Generalizing Correspondence Analysis for Applications in Machine Learning
This work addresses a bottleneck in applying CA to modern machine learning tasks, enabling broader use in fields like multi-view learning, though it is incremental in extending existing CA methods.
The paper tackles the scalability limitations of correspondence analysis (CA) for large, high-dimensional datasets by reformulating it as an information-theoretic problem involving principal inertia components, and demonstrates novel algorithms using deep neural networks to achieve unprecedented scale.
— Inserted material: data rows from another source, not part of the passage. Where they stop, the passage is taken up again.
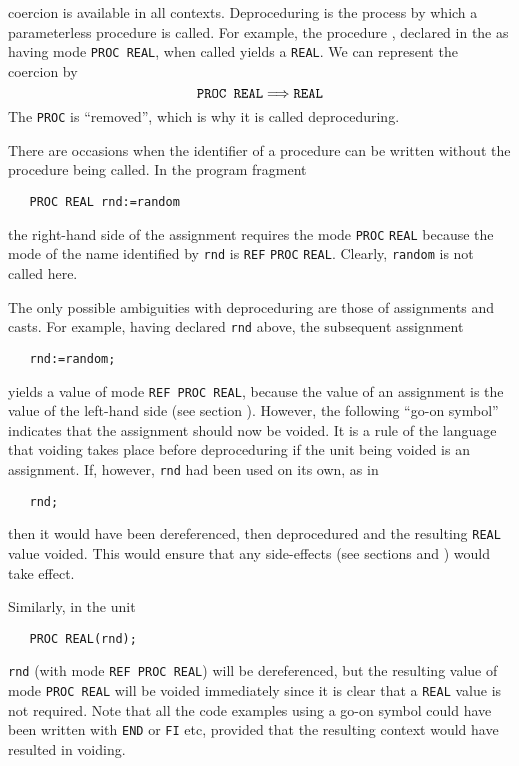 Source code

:  coercion is available in all
contexts.  Deproceduring is the process by which a parameterless
procedure is called.  For example, the procedure ,
declared in the  as having mode
\verb|PROC REAL|, when called yields a \verb|REAL|.  We can represent
the coercion by
$$\hbox{\verb|PROC REAL|\co\verb|REAL|}$$
The \verb|PROC| is ``removed'', which is why it is called
deproceduring.

There are occasions when the identifier of a procedure can be written
without the procedure being called. In the program fragment
\begin{verbatim}
   PROC REAL rnd:=random
\end{verbatim}
\noindent
the right-hand side of the assignment requires the mode \verb|PROC|
\verb|REAL| because the mode of the name identified by \verb|rnd| is
\verb|REF| \verb|PROC| \verb|REAL|.  Clearly, \verb|random| is not
called here.

The only possible ambiguities with deproceduring are those of
assignments and casts. For example, having declared \verb|rnd| above,
the subsequent assignment
\begin{verbatim}
   rnd:=random;
\end{verbatim}
\noindent
yields a value of mode \verb|REF PROC REAL|, because the value of an
assignment is the value of the left-hand side (see section
). However, the following ``go-on symbol'' indicates
that the assignment should now be voided. It is a rule of the
language that voiding takes place before deproceduring if the unit
being voided is an assignment. If, however, \verb|rnd| had been used
on its own, as in
\begin{verbatim}
   rnd;
\end{verbatim}
\noindent
then it would have been dereferenced, then deprocedured and the
resulting \verb|REAL| value voided. This would ensure that any
side-effects (see sections  and )
would take effect.

Similarly, in the unit
\begin{verbatim}
   PROC REAL(rnd);
\end{verbatim}
\noindent
\verb|rnd| (with mode \verb|REF PROC REAL|) will be dereferenced, but
the resulting value of mode \verb|PROC REAL| will be voided
immediately since it is clear that a \verb|REAL| value is not
required. Note that all the code examples using a go-on symbol could
have been written with \verb|END| or \verb|FI| etc, provided that the
resulting context would have resulted in voiding.

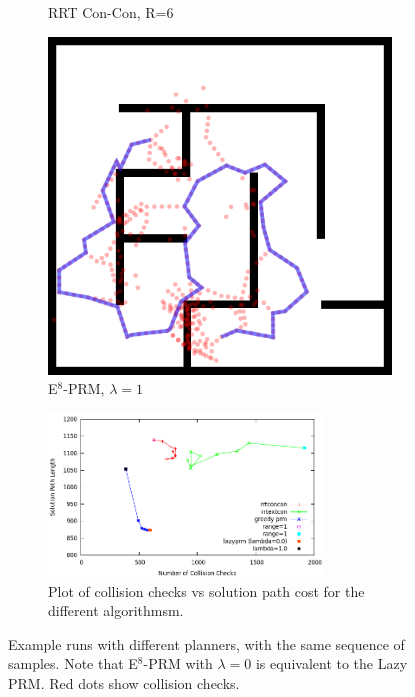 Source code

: \begin{figure}
\begin{subfigure}[b]{0.3\textwidth}
      \caption{RRT Con-Con, R=6}
   \end{subfigure}%
   \quad
   \begin{subfigure}[b]{0.3\textwidth}
      \includegraphics[width=\textwidth]{figs/compare-2d-rrtc1-checkmask-l10-s1.png}
      \caption{E$^8$-PRM, $\lambda=1$}
   \end{subfigure}%
   \vspace{0.05in}
   \begin{subfigure}[b]{\textwidth}
      \centering
      \includegraphics[width=0.8\textwidth]{figs/compare-2d-rrtc1-medians.png}
      \caption{Plot of collision checks vs solution path cost for the
         different algorithmsm.}
   \end{subfigure}%
   \caption{Example runs with different planners,
      with the same sequence of samples.
      Note that E$^8$-PRM with $\lambda=0$ is equivalent to the Lazy PRM.
      Red dots show collision checks.}
   \label{fig:compare-2d-rrtc1-vis}
\end{figure}

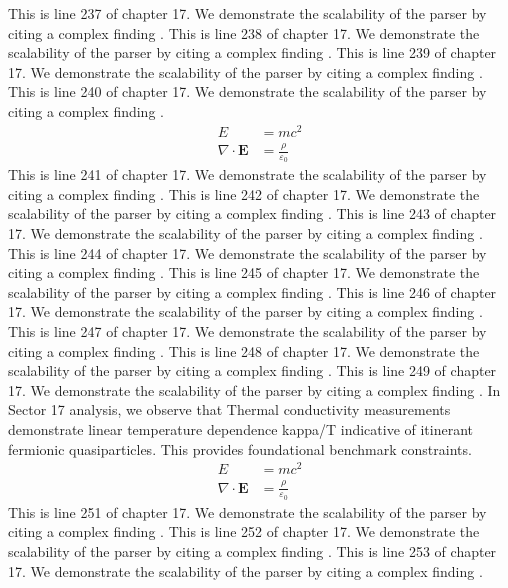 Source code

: This is line 237 of chapter 17. We demonstrate the scalability of the parser by citing a complex finding \cite{ref17_237}.
This is line 238 of chapter 17. We demonstrate the scalability of the parser by citing a complex finding \cite{ref17_238}.
This is line 239 of chapter 17. We demonstrate the scalability of the parser by citing a complex finding \cite{ref17_239}.
This is line 240 of chapter 17. We demonstrate the scalability of the parser by citing a complex finding \cite{ref17_240}.
\begin{align*}
  E &= mc^2 \\
  \nabla \cdot \mathbf{E} &= \frac{\rho}{\varepsilon_0}
\end{align*}
This is line 241 of chapter 17. We demonstrate the scalability of the parser by citing a complex finding \cite{ref17_241}.
This is line 242 of chapter 17. We demonstrate the scalability of the parser by citing a complex finding \cite{ref17_242}.
This is line 243 of chapter 17. We demonstrate the scalability of the parser by citing a complex finding \cite{ref17_243}.
This is line 244 of chapter 17. We demonstrate the scalability of the parser by citing a complex finding \cite{ref17_244}.
This is line 245 of chapter 17. We demonstrate the scalability of the parser by citing a complex finding \cite{ref17_245}.
This is line 246 of chapter 17. We demonstrate the scalability of the parser by citing a complex finding \cite{ref17_246}.
This is line 247 of chapter 17. We demonstrate the scalability of the parser by citing a complex finding \cite{ref17_247}.
This is line 248 of chapter 17. We demonstrate the scalability of the parser by citing a complex finding \cite{ref17_248}.
This is line 249 of chapter 17. We demonstrate the scalability of the parser by citing a complex finding \cite{ref17_249}.
In Sector 17 analysis, we observe that Thermal conductivity measurements demonstrate linear temperature dependence kappa/T indicative of itinerant fermionic quasiparticles. This provides foundational benchmark constraints.
\begin{align*}
  E &= mc^2 \\
  \nabla \cdot \mathbf{E} &= \frac{\rho}{\varepsilon_0}
\end{align*}
This is line 251 of chapter 17. We demonstrate the scalability of the parser by citing a complex finding \cite{ref17_251}.
This is line 252 of chapter 17. We demonstrate the scalability of the parser by citing a complex finding \cite{ref17_252}.
This is line 253 of chapter 17. We demonstrate the scalability of the parser by citing a complex finding \cite{ref17_253}.
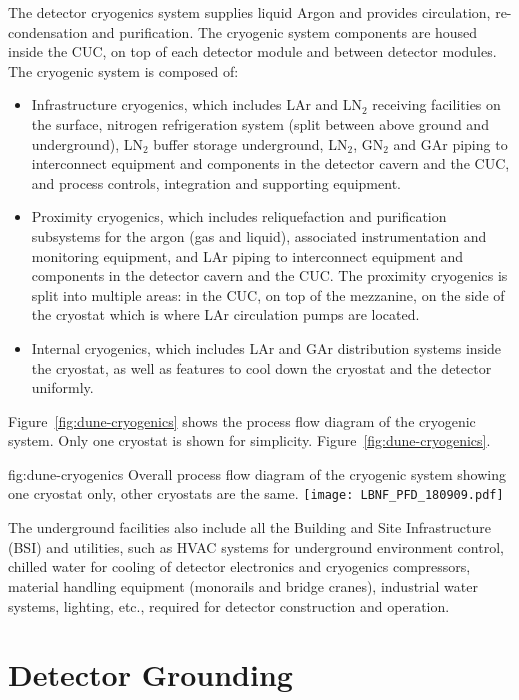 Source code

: The detector cryogenics system supplies liquid Argon and provides
circulation, re-condensation and purification. The cryogenic system
components are housed inside the CUC, on top of each detector module
and between detector modules. The cryogenic system is composed of:
\begin{itemize}
\item Infrastructure cryogenics, which includes LAr and LN$_2$ receiving
  facilities on the surface, nitrogen refrigeration system (split
  between above ground and underground), LN$_2$ buffer storage
  underground, LN$_2$, GN$_2$ and GAr piping to interconnect equipment and
  components in the detector cavern and the CUC, and process controls,
  integration and supporting equipment.
\item Proximity cryogenics, which includes reliquefaction and
  purification subsystems for the argon (gas and liquid), associated
  instrumentation and monitoring equipment, and LAr piping to
  interconnect equipment and components in the detector cavern and the
  CUC. The proximity cryogenics is split into multiple areas: in the
  CUC, on top of the mezzanine, on the side of the cryostat which is
  where LAr circulation pumps are located.
\item Internal cryogenics, which includes LAr and GAr distribution
  systems inside the cryostat, as well as features to cool down the
  cryostat and the detector uniformly.
\end{itemize}
Figure~\ref{fig:dune-cryogenics} shows the process flow diagram of the
 cryogenic system. Only one cryostat is shown for simplicity.
Figure~\ref{fig:dune-cryogenics}.
\begin{dunefigure}{fig:dune-cryogenics}
  {Overall process flow diagram of the cryogenic system showing one
    cryostat only, other cryostats are the same.}
  \texttt{[image: LBNF\_PFD\_180909.pdf]}
\end{dunefigure}


The underground facilities also include all the Building and Site
Infrastructure (BSI) and utilities, such as HVAC systems for
underground environment control, chilled water for cooling of detector
electronics and cryogenics compressors, material handling equipment
(monorails and bridge cranes), industrial water systems, lighting,
etc., required for detector construction and operation.


\section{Detector Grounding}
\label{sec:fdsp-coord-faci-grounding}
Correspondence analysis (CA) is a multivariate statistical tool used to visualize and interpret data dependencies by finding maximally correlated embeddings of pairs of random variables. CA has found applications in fields ranging from epidemiology to social sciences; however, current methods do not scale to large, high-dimensional datasets. In this paper, we provide a novel interpretation of CA in terms of an information-theoretic quantity called the principal inertia components. We show that estimating the principal inertia components, which consists in solving a functional optimization problem over the space of finite variance functions of two random variable, is equivalent to performing CA. We then leverage this insight to design novel algorithms to perform CA at an unprecedented scale. Particularly, we demonstrate how the principal inertia components can be reliably approximated from data using deep neural networks. Finally, we show how these maximally correlated embeddings of pairs of random variables in CA further play a central role in several learning problems including visualization of classification boundary and training process, and underlying recent multi-view and multi-modal learning methods.